Midnight approaches. People turn their attention to the clock on the wall, or the big ball falling from above. The countdown continues with those around you raising their voices as the seconds tick by….5 …4 …3 ..2 …1 ….HAPPY NEW YEAR!.

A fresh year. A fresh start. Resolutions to do better in the coming 12 months. But in the midnight hour consider how many pledges are focused upon fixing a weakness. Thus we start off the promise of this new beginning by dragging in our baggage from the past.

This personal attitude bleeds over into our lives as employees and leaders. We become preoccupied with identifying what’s wrong and then pouring massive amounts of resources into fixing “the problem”.   But what if we were to take that same precious energy and used it to build upon what we do well? Might we benefit more by improving what we are doing right? Is there value in building upon strengths versus fixing weaknesses?

[ALSO READ: The Damage From "Just Doing Our Job"]
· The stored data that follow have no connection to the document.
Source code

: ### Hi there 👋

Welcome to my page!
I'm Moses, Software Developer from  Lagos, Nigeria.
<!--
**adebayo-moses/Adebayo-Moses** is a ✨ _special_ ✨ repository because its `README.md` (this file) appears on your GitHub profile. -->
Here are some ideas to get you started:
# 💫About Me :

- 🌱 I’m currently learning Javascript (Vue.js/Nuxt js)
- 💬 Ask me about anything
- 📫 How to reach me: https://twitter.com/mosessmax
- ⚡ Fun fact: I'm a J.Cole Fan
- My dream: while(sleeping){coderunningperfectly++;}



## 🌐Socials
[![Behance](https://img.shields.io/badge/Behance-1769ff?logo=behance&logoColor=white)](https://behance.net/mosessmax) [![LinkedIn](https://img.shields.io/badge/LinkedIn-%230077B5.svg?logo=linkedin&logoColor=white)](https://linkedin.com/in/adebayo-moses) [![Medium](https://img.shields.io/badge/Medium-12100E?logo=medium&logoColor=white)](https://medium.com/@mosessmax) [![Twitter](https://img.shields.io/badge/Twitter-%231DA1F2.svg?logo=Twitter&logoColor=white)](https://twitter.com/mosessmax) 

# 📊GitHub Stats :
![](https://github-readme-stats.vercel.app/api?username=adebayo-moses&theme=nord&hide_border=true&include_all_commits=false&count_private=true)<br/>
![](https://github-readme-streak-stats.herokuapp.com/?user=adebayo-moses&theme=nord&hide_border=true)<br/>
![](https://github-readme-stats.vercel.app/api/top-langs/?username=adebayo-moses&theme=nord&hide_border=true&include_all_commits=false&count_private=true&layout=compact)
We’ve Been Trained All Wrong

Much of basic management literature up until recently lionized ‘problem solvers’. Too often our organizations rewarded those who could fix problems, even when it meant the heroes were surreptitiously creating new problems to be solved. Then in the 90s a fundamental transformation in thinking began to take hold. Research revealed that what made leaders great was the presence of strengths and not the absence of weaknesses. Our view about how leaders can improve suddenly shifted.   Thus was born the Strengths Revolution.
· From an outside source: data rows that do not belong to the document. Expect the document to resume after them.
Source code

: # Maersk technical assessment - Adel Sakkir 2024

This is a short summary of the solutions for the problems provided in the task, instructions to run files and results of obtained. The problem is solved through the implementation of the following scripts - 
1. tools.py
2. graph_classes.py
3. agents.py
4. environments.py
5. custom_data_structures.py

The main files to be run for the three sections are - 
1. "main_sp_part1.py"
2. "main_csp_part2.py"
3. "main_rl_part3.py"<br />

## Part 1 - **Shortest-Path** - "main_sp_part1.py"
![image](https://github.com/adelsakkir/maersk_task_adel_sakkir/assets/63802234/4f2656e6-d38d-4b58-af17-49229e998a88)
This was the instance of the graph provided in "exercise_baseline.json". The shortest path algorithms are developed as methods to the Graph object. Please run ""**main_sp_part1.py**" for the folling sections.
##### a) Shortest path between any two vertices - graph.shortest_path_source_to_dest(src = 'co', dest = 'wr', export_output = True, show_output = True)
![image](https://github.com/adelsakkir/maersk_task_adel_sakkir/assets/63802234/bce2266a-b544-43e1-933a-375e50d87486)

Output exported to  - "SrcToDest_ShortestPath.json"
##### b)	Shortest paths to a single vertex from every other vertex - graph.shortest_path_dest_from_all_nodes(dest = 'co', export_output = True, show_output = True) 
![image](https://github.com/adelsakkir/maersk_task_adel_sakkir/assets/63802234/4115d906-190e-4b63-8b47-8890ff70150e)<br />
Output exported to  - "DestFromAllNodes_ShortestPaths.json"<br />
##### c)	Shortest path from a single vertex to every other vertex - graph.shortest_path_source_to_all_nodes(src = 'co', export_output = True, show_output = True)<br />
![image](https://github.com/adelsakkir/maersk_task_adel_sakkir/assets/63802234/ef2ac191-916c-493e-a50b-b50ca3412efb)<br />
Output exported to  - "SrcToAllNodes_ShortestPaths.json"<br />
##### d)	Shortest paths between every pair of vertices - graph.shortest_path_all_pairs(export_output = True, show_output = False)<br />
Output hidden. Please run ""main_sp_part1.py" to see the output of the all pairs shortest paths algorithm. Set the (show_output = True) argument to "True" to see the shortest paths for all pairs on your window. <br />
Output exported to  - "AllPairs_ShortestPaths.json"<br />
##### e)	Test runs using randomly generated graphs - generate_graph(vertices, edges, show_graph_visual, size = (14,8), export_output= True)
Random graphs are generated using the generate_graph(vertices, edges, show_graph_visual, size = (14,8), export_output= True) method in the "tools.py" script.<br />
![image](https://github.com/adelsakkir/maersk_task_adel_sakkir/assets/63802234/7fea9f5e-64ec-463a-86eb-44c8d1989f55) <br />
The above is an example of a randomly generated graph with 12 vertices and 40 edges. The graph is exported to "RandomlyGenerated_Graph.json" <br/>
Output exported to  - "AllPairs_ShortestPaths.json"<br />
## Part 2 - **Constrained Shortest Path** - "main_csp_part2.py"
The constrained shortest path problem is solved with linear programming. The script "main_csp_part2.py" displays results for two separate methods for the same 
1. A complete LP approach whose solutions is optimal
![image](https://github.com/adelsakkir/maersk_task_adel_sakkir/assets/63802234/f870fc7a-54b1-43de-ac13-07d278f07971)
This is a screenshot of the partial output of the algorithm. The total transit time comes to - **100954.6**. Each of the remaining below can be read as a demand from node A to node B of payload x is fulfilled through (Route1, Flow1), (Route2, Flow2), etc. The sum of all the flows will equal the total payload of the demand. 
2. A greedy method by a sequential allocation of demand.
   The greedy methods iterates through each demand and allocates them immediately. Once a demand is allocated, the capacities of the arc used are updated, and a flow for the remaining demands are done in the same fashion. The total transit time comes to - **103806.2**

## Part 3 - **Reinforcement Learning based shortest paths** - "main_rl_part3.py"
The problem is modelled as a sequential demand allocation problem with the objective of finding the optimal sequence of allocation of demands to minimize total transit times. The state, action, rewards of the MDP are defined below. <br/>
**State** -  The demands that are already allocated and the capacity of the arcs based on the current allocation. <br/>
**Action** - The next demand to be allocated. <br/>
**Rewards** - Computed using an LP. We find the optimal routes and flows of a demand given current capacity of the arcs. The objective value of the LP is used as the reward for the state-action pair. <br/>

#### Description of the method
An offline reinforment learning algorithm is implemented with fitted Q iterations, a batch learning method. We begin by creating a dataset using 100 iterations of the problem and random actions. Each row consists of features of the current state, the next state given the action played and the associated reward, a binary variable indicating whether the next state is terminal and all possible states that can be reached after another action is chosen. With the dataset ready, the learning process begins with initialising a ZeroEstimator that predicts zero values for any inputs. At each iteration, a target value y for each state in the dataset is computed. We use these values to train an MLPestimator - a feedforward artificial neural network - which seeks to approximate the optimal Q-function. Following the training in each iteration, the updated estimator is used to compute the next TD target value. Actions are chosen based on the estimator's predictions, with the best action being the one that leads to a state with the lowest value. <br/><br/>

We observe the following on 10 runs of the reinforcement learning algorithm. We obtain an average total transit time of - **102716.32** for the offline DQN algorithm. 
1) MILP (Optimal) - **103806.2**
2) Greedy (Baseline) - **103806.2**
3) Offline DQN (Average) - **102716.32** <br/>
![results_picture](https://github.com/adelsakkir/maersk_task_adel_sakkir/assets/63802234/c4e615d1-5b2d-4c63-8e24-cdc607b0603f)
Humans are a diverse lot. Each of us come with a combination of pluses and minuses. What we now understand is that it’s our strengths that make us super-successful. Pick an effective person from any field at any time in history; Abraham Lincoln, Madonna, John D. Rockefeller, LeBron James.   These are winners, but they are not perfect. They do have weakness, but these shortcomings do not hinder their ability to thrive. Their limitations did not hurt them because they played to their assets.

This principle of building upon strengths is a significant revelation for us. When people are failing at work, it generally is not the problem of the employee as much as it is the problem of management having the employee do tasks for which they are ineffectual. Bob Parsons, the legendary founder of GoDaddy accepts personal responsibility anytime he has to terminate an employee. “Either I hired the wCover Photo smallrong person”, he says, “Or else I put them in the wrong position”.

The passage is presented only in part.